Aim of the task: Set the records down again, exactly, without their images.

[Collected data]
********

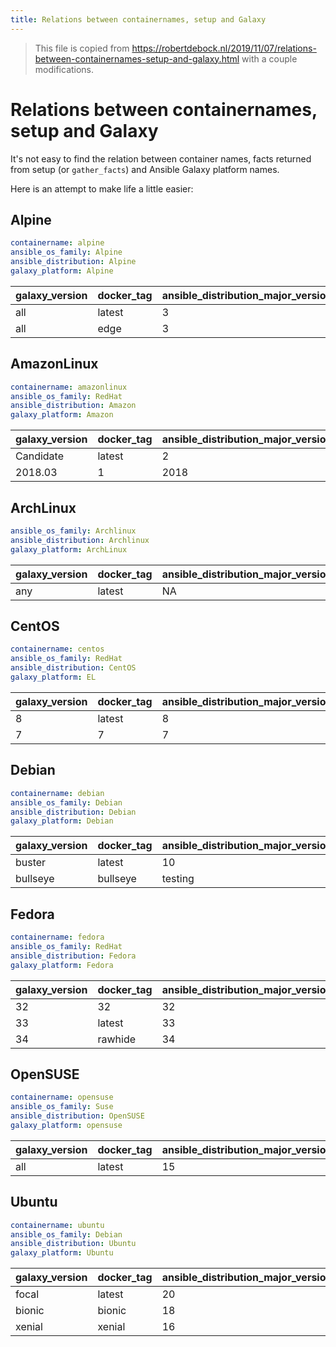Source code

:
 ```yaml
---
title: Relations between containernames, setup and Galaxy
---
```

> This file is copied from https://robertdebock.nl/2019/11/07/relations-between-containernames-setup-and-galaxy.html with a couple modifications.

# Relations between containernames, setup and Galaxy

It's not easy to find the relation between container names, facts returned from setup (or `gather_facts`) and Ansible Galaxy platform names.

Here is an attempt to make life a little easier:

## Alpine

```yaml
containername: alpine
ansible_os_family: Alpine
ansible_distribution: Alpine
galaxy_platform: Alpine
```

| galaxy_version | docker_tag | ansible_distribution_major_version |
| -------------- | ---------- | ---------------------------------- |
| all            | latest     | 3                                  |
| all            | edge       | 3                                  |

## AmazonLinux

```yaml
containername: amazonlinux
ansible_os_family: RedHat
ansible_distribution: Amazon
galaxy_platform: Amazon
```

| galaxy_version | docker_tag | ansible_distribution_major_version |
| -------------- | ---------- | ---------------------------------- |
| Candidate      | latest     | 2                                  |
| 2018.03        | 1          | 2018                               |

## ArchLinux

```yaml
ansible_os_family: Archlinux
ansible_distribution: Archlinux
galaxy_platform: ArchLinux
```

| galaxy_version | docker_tag | ansible_distribution_major_version |
| -------------- | ---------- | ---------------------------------- |
| any            | latest      | NA                                 |

## CentOS

```yaml
containername: centos
ansible_os_family: RedHat
ansible_distribution: CentOS
galaxy_platform: EL
```

| galaxy_version | docker_tag | ansible_distribution_major_version |
| -------------- | ---------- | ---------------------------------- |
| 8              | latest     | 8                                  |
| 7              | 7          | 7                                  |

## Debian

```yaml
containername: debian
ansible_os_family: Debian
ansible_distribution: Debian
galaxy_platform: Debian
```

| galaxy_version | docker_tag | ansible_distribution_major_version |
| -------------- | ---------- | ---------------------------------- |
| buster         | latest     | 10                                 |
| bullseye       | bullseye   | testing                            |

## Fedora

```yaml
containername: fedora
ansible_os_family: RedHat
ansible_distribution: Fedora
galaxy_platform: Fedora
```

| galaxy_version | docker_tag | ansible_distribution_major_version |
| -------------- | ---------- | ---------------------------------- |
| 32             | 32         | 32                                 |
| 33             | latest     | 33                                 |
| 34             | rawhide    | 34                                 |

## OpenSUSE

```yaml
containername: opensuse
ansible_os_family: Suse
ansible_distribution: OpenSUSE
galaxy_platform: opensuse
```

| galaxy_version | docker_tag | ansible_distribution_major_version |
| -------------- | ---------- | ---------------------------------- |
| all            | latest     | 15                                 |

## Ubuntu

```yaml
containername: ubuntu
ansible_os_family: Debian
ansible_distribution: Ubuntu
galaxy_platform: Ubuntu
```

| galaxy_version | docker_tag | ansible_distribution_major_version |
| -------------- | ---------- | ---------------------------------- |
| focal          | latest     | 20                                 |
| bionic         | bionic     | 18                                 |
| xenial         | xenial     | 16                                 |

********

Task output:
Source code

:
 ```yaml
---
title: Relations between containernames, setup and Galaxy
---
```

> This file is copied from https://robertdebock.nl/2019/11/07/relations-between-containernames-setup-and-galaxy.html with a couple modifications.

# Relations between containernames, setup and Galaxy

It's not easy to find the relation between container names, facts returned from setup (or `gather_facts`) and Ansible Galaxy platform names.

Here is an attempt to make life a little easier:

## Alpine

```yaml
containername: alpine
ansible_os_family: Alpine
ansible_distribution: Alpine
galaxy_platform: Alpine
```

| galaxy_version | docker_tag | ansible_distribution_major_version |
| -------------- | ---------- | ---------------------------------- |
| all            | latest     | 3                                  |
| all            | edge       | 3                                  |

## AmazonLinux

```yaml
containername: amazonlinux
ansible_os_family: RedHat
ansible_distribution: Amazon
galaxy_platform: Amazon
```

| galaxy_version | docker_tag | ansible_distribution_major_version |
| -------------- | ---------- | ---------------------------------- |
| Candidate      | latest     | 2                                  |
| 2018.03        | 1          | 2018                               |

## ArchLinux

```yaml
ansible_os_family: Archlinux
ansible_distribution: Archlinux
galaxy_platform: ArchLinux
```

| galaxy_version | docker_tag | ansible_distribution_major_version |
| -------------- | ---------- | ---------------------------------- |
| any            | latest      | NA                                 |

## CentOS

```yaml
containername: centos
ansible_os_family: RedHat
ansible_distribution: CentOS
galaxy_platform: EL
```

| galaxy_version | docker_tag | ansible_distribution_major_version |
| -------------- | ---------- | ---------------------------------- |
| 8              | latest     | 8                                  |
| 7              | 7          | 7                                  |

## Debian

```yaml
containername: debian
ansible_os_family: Debian
ansible_distribution: Debian
galaxy_platform: Debian
```

| galaxy_version | docker_tag | ansible_distribution_major_version |
| -------------- | ---------- | ---------------------------------- |
| buster         | latest     | 10                                 |
| bullseye       | bullseye   | testing                            |

## Fedora

```yaml
containername: fedora
ansible_os_family: RedHat
ansible_distribution: Fedora
galaxy_platform: Fedora
```

| galaxy_version | docker_tag | ansible_distribution_major_version |
| -------------- | ---------- | ---------------------------------- |
| 32             | 32         | 32                                 |
| 33             | latest     | 33                                 |
| 34             | rawhide    | 34                                 |

## OpenSUSE

```yaml
containername: opensuse
ansible_os_family: Suse
ansible_distribution: OpenSUSE
galaxy_platform: opensuse
```

| galaxy_version | docker_tag | ansible_distribution_major_version |
| -------------- | ---------- | ---------------------------------- |
| all            | latest     | 15                                 |

## Ubuntu

```yaml
containername: ubuntu
ansible_os_family: Debian
ansible_distribution: Ubuntu
galaxy_platform: Ubuntu
```

| galaxy_version | docker_tag | ansible_distribution_major_version |
| -------------- | ---------- | ---------------------------------- |
| focal          | latest     | 20                                 |
| bionic         | bionic     | 18                                 |
| xenial         | xenial     | 16                                 |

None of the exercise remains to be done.